[comp.arch] IBM RS6000

lamaster@pioneer.arc.nasa.gov (Hugh LaMaster) (01/11/91)

Scientific researchers are beginning to get results on the IBM RS6000 machines.
(Some RS6000's have apparently been shipping in quantity recently.)
I heard two comments today, which correspond with other things I have heard.
These comments are (beware, hearsay coming):

1)   The machines are as fast as other micros on scalar code, and a lot faster
     on vector code (other things being equal: clock speed, cache, etc. etc).
     Many of the codes here *are* vectorizable.

2)   The machine is very, very bad at context switches.  So bad, that response
     time becomes terrible with *one* CPU bound background process running.

Again, this is *hearsay*.  But, I am particularly curious if anyone has any
insight on 2) above.  Is it as bad as these various sources have reported?
Does anyone have any numbers on the cost of a context switch?  Is it a
function of process size, or ...whatever?

If it bad, why is it?  What is it about the design?  

Memory management?  

Cache?

O/S bug or feature?

How could IBM have missed something like this in the design (it should have
been obvious when the first prototype was built...?  Doesn't everyone do
big compiles as background jobs?)

Or, maybe this is just a smear campaign by IBM's rivals, who are upset that
IBM has an apparently hot product?

  Hugh LaMaster, M/S 233-9,  UUCP:                ames!lamaster
  NASA Ames Research Center  Internet:            lamaster@ames.arc.nasa.gov
  Moffett Field, CA 94035    With Good Mailer:    lamaster@george.arc.nasa.gov 
  Phone:  415/604-6117       

mccalpin@perelandra.cms.udel.edu (John D. McCalpin) (01/11/91)

>>>>> On 10 Jan 91 21:41:22 GMT, lamaster@pioneer.arc.nasa.gov (Hugh LaMaster) said:

Hugh> Scientific researchers are beginning to get results on the IBM
Hugh> RS6000 machines. [...]  I heard two comments today, which
Hugh> correspond with other things I have heard.

Hugh> 1) The machines are as fast as other micros on scalar code, and
Hugh>    a lot faster on vector code (other things being equal: clock
Hugh>    speed, cache, etc. etc).  Many of the codes here *are*
Hugh>    vectorizable.

This is certainly consistent with the initial benchmarks, the Los
Alamos report, and the general hearsay from around here.  My RS/6000
runs vectorizable codes about twice as fast as a DECstation 5000 and
scalar floating-point codes at about the same speed as a DECstation
5000.  Unlike the MIPS-based machines, the RS/6000 often runs a bit
*faster* in 64-bit precision than in 32 bits....
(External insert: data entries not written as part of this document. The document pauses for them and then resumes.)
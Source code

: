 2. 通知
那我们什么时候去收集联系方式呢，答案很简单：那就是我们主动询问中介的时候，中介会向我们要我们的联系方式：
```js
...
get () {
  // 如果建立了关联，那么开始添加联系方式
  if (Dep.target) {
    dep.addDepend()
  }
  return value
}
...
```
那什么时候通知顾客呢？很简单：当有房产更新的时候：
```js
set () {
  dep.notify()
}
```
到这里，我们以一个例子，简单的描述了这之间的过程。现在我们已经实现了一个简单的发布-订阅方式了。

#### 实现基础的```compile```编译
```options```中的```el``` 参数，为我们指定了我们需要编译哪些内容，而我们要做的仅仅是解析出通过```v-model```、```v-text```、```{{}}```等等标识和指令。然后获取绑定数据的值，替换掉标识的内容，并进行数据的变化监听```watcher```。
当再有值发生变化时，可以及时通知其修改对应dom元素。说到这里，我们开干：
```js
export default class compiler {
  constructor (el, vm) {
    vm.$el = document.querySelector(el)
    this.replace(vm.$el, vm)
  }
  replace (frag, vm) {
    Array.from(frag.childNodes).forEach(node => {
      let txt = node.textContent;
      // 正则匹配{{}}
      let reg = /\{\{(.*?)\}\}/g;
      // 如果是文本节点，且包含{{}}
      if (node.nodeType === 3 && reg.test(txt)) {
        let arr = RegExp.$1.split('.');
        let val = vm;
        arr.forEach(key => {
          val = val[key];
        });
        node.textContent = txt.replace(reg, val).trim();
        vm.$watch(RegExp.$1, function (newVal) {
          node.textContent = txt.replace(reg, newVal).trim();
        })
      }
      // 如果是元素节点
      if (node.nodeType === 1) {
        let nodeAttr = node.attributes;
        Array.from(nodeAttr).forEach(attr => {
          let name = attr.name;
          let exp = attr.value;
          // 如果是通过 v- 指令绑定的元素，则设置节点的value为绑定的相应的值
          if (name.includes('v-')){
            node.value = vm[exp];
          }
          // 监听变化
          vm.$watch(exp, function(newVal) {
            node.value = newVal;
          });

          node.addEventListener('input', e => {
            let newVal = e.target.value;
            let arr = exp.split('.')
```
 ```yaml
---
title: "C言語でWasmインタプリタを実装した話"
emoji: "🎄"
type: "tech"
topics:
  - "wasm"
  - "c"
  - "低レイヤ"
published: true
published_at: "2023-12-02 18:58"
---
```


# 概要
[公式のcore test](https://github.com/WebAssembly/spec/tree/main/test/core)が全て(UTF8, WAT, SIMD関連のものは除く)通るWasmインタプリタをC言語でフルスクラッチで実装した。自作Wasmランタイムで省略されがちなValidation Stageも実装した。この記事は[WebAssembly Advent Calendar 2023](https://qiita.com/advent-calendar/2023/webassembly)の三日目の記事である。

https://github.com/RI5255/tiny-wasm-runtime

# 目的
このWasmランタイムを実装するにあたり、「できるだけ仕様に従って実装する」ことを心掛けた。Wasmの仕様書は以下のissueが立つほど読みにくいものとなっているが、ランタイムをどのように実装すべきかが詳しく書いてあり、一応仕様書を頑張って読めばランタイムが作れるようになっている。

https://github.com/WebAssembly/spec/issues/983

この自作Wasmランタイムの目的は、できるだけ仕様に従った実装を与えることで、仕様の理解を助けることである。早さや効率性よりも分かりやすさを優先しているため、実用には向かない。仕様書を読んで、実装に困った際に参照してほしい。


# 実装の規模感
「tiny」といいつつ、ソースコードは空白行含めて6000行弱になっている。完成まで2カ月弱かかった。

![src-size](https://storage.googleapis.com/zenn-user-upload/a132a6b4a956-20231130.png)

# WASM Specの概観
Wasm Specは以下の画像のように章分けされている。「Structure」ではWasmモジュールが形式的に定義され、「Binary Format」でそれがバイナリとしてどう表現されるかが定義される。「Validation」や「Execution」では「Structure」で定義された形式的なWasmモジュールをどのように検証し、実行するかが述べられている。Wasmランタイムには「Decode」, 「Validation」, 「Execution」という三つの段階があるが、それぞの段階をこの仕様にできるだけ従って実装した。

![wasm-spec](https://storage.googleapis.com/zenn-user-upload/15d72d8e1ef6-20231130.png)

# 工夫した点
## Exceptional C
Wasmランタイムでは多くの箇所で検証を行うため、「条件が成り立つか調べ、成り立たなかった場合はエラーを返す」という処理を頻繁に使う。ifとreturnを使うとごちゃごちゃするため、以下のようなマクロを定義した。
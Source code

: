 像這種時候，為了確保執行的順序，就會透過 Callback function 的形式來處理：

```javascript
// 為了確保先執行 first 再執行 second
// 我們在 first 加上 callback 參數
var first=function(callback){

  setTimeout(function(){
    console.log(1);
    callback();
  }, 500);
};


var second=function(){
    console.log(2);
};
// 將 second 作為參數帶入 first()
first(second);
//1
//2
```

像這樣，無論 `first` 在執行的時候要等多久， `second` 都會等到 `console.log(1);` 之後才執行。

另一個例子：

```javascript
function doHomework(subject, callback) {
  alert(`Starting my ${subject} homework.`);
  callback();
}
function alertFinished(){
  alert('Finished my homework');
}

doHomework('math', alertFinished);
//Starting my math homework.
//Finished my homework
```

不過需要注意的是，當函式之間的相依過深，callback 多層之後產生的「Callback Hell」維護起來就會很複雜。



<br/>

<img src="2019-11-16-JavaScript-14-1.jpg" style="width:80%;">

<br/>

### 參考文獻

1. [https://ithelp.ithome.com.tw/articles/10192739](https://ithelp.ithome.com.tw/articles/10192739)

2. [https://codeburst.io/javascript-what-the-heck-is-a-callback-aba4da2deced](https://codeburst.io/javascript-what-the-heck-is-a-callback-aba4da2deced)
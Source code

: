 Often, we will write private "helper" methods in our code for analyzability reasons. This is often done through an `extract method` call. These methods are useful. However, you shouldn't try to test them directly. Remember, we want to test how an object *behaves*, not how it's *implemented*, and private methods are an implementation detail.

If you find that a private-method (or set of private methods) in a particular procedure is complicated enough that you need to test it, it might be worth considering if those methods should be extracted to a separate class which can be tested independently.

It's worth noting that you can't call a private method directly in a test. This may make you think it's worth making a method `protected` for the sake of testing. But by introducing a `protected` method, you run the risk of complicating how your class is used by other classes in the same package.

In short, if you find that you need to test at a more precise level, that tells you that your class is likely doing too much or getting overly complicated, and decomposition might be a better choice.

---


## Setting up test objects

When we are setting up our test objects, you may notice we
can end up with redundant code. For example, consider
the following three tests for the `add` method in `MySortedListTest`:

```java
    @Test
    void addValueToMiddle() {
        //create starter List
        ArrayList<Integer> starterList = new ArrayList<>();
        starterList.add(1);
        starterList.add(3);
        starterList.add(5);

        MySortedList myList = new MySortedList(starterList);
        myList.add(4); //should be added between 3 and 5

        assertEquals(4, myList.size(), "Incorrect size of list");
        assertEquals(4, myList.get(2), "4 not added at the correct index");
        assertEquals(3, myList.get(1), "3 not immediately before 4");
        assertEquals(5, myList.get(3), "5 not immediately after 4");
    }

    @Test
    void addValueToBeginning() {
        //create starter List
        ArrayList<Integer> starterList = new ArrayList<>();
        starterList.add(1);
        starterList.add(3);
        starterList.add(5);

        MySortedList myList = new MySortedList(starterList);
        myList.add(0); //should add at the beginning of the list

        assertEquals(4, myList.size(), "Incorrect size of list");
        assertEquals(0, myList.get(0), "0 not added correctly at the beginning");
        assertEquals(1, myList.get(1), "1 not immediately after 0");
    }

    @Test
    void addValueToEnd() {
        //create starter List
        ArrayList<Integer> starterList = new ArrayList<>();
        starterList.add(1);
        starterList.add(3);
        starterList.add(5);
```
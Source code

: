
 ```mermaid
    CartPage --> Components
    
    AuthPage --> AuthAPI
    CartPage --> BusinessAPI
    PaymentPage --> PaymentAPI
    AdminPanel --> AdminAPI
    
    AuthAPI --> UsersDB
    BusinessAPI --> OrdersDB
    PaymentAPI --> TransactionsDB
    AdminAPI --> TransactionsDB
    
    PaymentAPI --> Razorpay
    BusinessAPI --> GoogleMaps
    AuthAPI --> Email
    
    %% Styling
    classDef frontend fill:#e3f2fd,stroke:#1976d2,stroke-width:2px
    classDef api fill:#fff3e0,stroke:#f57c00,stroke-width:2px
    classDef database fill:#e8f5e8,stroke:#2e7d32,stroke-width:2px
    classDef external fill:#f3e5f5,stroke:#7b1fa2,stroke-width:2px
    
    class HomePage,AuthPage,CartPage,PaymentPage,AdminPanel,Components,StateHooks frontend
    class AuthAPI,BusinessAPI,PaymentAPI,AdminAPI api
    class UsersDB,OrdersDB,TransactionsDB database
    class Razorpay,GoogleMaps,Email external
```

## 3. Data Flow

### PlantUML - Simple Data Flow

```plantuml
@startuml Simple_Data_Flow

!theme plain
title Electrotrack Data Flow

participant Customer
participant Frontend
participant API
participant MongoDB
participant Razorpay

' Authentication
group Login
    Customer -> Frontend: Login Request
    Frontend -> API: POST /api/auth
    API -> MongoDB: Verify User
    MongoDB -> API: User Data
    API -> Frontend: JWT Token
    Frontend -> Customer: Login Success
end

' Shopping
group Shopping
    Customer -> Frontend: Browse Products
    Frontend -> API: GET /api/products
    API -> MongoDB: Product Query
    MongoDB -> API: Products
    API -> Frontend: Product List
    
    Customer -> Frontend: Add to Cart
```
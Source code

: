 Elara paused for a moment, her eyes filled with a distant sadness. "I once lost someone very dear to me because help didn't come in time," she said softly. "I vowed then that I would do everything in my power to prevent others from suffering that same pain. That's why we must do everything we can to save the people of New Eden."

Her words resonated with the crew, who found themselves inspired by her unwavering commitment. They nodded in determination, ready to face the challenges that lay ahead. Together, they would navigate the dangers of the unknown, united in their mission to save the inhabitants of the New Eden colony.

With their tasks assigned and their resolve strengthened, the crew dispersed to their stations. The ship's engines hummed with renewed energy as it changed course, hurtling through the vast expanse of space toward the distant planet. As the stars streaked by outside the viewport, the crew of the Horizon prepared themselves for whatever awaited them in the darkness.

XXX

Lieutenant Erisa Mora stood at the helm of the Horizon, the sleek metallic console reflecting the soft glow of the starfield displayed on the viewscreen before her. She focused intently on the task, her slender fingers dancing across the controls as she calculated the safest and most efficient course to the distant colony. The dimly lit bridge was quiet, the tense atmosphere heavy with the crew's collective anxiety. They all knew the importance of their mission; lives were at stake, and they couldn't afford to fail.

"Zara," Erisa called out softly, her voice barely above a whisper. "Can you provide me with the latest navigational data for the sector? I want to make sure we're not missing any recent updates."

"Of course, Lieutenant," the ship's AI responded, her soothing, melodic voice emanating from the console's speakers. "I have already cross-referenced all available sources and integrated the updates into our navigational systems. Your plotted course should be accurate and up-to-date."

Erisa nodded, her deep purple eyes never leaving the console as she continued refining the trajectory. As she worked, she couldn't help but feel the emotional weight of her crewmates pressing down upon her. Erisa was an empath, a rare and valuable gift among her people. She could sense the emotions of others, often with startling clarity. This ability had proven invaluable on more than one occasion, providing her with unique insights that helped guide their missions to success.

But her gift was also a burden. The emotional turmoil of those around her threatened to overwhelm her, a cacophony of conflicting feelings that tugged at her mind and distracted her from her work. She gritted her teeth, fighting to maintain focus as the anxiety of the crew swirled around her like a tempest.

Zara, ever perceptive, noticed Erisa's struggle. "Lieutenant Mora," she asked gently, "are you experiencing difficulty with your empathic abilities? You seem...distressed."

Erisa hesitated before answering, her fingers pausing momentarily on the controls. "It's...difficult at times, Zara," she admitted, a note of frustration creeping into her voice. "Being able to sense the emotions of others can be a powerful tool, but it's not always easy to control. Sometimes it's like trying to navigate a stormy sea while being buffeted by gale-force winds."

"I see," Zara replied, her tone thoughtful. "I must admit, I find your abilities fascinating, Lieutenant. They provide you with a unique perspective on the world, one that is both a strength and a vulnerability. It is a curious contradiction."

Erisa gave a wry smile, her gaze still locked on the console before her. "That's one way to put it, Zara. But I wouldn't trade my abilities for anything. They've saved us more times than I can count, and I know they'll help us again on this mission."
Hugh> 2) The machine is very, very bad at context switches.  So bad,
Hugh>    that response time becomes terrible with *one* CPU bound
Hugh>    background process running.

Hugh> Again, this is *hearsay*.  But, I am particularly curious if
Hugh> anyone has any insight on 2) above.  Is it as bad as these
Hugh> various sources have reported?

This was also the result presented in "Personal Workstation".
However, that magazine consistently exhibits an incredibly low level
of understanding of computer performance issues, so it is difficult to
give that particular result much credibility....

A contrary result was expressed in a recent issue of "Workstation
News" (or some such title), which showed the RS/6000 as being much
faster than the DECstation 5000 for multiple jobs.  The DECstation
5000 was, in turn, much faster than the Sun 4?? (470 maybe?).  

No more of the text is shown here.